→ AVAILABLE DATA
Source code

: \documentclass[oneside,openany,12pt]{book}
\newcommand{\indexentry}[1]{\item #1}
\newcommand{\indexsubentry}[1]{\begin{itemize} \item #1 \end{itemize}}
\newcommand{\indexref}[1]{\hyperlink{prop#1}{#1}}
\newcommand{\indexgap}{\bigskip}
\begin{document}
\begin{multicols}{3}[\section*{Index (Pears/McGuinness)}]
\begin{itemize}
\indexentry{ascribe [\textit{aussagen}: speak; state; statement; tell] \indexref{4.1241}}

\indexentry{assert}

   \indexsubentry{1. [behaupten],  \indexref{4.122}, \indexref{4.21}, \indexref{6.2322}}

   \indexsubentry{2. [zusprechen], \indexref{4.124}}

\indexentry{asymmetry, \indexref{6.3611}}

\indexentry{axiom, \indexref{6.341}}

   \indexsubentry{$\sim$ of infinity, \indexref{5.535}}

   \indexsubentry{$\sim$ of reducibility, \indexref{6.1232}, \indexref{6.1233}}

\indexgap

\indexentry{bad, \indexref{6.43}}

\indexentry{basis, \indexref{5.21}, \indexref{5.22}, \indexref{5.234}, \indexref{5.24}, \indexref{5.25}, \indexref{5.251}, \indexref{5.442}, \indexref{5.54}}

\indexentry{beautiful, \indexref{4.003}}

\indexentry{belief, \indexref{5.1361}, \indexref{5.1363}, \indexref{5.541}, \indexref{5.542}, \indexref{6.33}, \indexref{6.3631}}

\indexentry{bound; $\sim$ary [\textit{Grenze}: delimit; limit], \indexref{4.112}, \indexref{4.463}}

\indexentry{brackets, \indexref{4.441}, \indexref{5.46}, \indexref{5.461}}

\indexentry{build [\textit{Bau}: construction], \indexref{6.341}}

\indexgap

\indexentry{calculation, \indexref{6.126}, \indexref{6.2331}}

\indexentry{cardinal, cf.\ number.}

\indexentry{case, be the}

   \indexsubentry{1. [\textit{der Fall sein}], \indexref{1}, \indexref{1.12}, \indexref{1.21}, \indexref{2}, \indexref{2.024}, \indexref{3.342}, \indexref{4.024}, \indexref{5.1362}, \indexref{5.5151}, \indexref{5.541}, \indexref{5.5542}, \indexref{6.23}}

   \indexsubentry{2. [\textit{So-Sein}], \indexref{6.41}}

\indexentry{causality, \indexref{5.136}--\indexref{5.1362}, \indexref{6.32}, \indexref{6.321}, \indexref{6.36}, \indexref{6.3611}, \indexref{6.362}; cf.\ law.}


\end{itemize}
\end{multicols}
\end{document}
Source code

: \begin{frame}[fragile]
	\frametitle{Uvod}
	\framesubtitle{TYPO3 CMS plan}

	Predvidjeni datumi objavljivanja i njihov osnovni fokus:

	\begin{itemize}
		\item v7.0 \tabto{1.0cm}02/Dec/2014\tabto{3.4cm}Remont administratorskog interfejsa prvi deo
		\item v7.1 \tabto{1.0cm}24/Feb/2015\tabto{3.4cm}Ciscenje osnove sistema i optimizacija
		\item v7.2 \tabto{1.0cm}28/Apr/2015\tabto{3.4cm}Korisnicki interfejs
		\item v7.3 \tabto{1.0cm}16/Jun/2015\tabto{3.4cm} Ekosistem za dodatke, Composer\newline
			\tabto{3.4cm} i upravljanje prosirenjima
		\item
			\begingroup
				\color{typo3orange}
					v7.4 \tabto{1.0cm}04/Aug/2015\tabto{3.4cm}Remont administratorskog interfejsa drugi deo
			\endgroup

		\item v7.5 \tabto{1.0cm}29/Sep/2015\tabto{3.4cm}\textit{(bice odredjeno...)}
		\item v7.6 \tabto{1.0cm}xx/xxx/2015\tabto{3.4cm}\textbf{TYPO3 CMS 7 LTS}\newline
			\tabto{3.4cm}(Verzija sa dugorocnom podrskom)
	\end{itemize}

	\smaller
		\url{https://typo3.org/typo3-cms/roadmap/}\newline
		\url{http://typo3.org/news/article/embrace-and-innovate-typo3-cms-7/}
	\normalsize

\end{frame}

→ TASK DESCRIPTION
In the entries above, copy each line that contains the string "administratorskog".

→ TASK SOLUTION
		\item v7.0 \tabto{1.0cm}02/Dec/2014\tabto{3.4cm}Remont administratorskog interfejsa prvi deo
					v7.4 \tabto{1.0cm}04/Aug/2015\tabto{3.4cm}Remont administratorskog interfejsa drugi deo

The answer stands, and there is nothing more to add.